Unsupervised CNN for Single View Depth Estimation: Geometry to the Rescue

Overview

Realtime Unsupervised Depth Estimation from an Image

This is the caffe implementation of our paper "Unsupervised CNN for single view depth estimation: Geometry to the rescue" published in ECCV 2016 with minor modifications. In this variant, we train the network end-to-end instead of in coarse to fine manner with deeper network (Resnet 50) and TVL1 loss instead of HS loss.

With the implementation we share the sample Resnet50by2 model trained on KITTI training set:

https://github.com/Ravi-Garg/Unsupervised_Depth_Estimation/blob/master/model/train_iter_40000.caffemodel

Shared model is a small variant of the 50 layer residual network from scratch on KITTI. Our model is <25 MB and predicts depths on 160x608 resolution images at over 30Hz on Nvidia Geforce GTX980 (50Hz on TITAN X). It can be used with caffe without any modification and we provide a simple matlab wrapper for testing.

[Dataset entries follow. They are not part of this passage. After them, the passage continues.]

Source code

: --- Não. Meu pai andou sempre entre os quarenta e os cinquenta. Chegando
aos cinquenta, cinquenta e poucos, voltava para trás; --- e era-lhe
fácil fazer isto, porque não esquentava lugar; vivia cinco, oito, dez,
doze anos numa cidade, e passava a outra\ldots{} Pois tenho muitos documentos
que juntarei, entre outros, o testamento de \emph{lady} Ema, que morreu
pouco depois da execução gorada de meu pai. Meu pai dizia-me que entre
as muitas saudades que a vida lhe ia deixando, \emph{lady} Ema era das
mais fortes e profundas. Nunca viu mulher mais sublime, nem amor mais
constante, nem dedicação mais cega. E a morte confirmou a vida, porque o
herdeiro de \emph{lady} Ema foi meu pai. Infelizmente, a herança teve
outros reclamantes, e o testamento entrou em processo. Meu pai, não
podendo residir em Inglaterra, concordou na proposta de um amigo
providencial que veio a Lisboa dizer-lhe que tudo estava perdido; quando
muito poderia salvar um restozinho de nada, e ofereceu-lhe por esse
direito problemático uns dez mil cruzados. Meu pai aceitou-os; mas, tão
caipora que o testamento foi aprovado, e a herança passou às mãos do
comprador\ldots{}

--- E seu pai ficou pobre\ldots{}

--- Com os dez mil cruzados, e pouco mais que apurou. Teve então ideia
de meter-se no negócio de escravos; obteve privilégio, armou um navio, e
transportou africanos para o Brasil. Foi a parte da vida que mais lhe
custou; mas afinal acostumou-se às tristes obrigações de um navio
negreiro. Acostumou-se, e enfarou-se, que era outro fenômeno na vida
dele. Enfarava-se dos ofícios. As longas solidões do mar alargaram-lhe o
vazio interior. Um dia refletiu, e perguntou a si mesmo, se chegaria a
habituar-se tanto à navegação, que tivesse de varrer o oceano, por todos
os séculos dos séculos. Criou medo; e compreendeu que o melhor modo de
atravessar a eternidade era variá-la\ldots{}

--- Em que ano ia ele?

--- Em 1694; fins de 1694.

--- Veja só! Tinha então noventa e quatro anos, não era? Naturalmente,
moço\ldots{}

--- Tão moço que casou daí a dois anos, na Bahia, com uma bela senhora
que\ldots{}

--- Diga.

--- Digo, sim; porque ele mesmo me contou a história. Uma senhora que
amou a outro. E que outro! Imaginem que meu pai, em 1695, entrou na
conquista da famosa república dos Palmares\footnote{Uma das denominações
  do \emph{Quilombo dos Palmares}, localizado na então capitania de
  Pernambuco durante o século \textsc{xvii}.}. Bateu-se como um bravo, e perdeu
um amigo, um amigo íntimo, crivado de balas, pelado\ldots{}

Click on the image to watch preview of the results on youtube:

Screenshot

If you use our model or the code for your research please cite:

@inproceedings{garg2016unsupervised,
  title={Unsupervised CNN for single view depth estimation: Geometry to the rescue},
  author={Garg, Ravi and Kumar, BG Vijay and Carneiro, Gustavo and Reid, Ian},
  booktitle={European Conference on Computer Vision},
  pages={740--756},
  year={2016},
  organization={Springer}
}

Training Procedure

This model was trained on 23200 raw stereo pairs of KITTI taken from city, residential and road sequences. Images from other sequences of KITTI were left untouched. A subset of 697 images from 28 sequences froms the testset, leaving the remaining 33 sequences from these categories which can be used for training.

To use the same training data use the splits spacified in the file 'train_test_split.mat'.

Our model is trained end-to-end from scratch with adam solver (momentum1 = 0.9 , momentom2 = 0.999, learning rate =10e-3 ) for 40,000 iterations on 4 gpus with batchsize 14 per GPU. This model is a pre-release further tuning of hyperparameters should improve results. Only left-right flips as described in the paper were used to train the provided network. Other agumentations described in the paper and runtime shuffle were not used but should also lead to performance imrovement.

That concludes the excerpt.